What do baseball’s Mariano Rivera and Derek Jeter have in common?  They both are rarely-found New York Yankees.  They both are #10 BCARs.  And finally, they both were unanimously voted into baseball’s Hall of Fame.  Well, almost.  Just this week, Jeter fell one vote short.  That’s 396 out of 397 votes.  Wow!

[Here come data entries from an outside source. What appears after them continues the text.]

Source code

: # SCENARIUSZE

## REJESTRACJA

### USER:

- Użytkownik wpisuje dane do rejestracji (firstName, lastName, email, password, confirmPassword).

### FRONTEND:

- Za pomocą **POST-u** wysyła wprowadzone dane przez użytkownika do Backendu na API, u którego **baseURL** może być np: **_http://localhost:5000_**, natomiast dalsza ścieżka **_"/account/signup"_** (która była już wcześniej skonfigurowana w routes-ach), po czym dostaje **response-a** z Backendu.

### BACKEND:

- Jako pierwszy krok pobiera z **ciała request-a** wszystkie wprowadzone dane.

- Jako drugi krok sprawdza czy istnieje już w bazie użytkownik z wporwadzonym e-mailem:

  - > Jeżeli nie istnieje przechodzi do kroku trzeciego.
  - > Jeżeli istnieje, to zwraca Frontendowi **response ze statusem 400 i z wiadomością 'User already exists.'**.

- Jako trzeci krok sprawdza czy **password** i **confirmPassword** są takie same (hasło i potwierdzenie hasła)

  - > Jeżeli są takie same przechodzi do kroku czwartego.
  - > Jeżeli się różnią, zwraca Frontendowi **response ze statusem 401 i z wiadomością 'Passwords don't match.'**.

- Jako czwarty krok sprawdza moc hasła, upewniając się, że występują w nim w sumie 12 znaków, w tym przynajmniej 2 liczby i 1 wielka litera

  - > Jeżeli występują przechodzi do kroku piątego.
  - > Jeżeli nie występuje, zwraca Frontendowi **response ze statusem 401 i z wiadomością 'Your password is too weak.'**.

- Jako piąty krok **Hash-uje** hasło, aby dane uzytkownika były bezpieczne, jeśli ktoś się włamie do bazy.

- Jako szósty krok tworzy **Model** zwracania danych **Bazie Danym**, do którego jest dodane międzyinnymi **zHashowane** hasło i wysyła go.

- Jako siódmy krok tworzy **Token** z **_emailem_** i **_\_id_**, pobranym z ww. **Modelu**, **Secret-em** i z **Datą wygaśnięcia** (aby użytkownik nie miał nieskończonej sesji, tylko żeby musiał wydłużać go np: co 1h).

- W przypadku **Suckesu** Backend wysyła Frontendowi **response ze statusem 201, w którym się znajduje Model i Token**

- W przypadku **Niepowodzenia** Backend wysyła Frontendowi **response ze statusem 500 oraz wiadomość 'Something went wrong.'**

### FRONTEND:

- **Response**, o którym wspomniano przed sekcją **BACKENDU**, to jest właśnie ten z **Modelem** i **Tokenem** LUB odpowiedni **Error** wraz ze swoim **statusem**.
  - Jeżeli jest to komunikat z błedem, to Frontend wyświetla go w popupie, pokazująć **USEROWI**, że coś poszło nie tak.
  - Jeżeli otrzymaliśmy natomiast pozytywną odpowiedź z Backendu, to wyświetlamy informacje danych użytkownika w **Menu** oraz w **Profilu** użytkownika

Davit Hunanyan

“God bless the sportswriter who stared down overwhelming groupthink to deny Jeter the perfection he had been granted his entire career,” writes one journalist.  To be sure, Jeter was quite the talented player, a captain who led the Yankees to five World Series victories, netted 3,465 career hits, played in 14 MLB All-Star games, and won five Silver Slugger trophies and five Golden Gloves.  However, was Derek Jeter really one of the best players ever?  After all, he never won an MVP award, and he never led the league in batting, on-base percentage or slugging in any of his 20 seasons.  For that matter, did Rivera deserve to get into the Hall of Fame unanimously (the first ever in history)?  As one author writes, “Rivera only pitched a mere inning on average per outing. That kept him from providing as much value as most of baseball’s starters in a given year.”  He goes on to write,  “It’s merely that he (Jeter) was always inferior to many of his less-well-regarded contemporaries: A-Rod (#5 FEIR), Ken Griffey Jr. (#1 FEAR), Barry Bonds (#1 FEAR), Adrian Beltre (#1 FEAR), Pedro Martinez (#1 FEIR) and many others were denied Jeter’s degree of attention, fame and repute despite having more productive careers.”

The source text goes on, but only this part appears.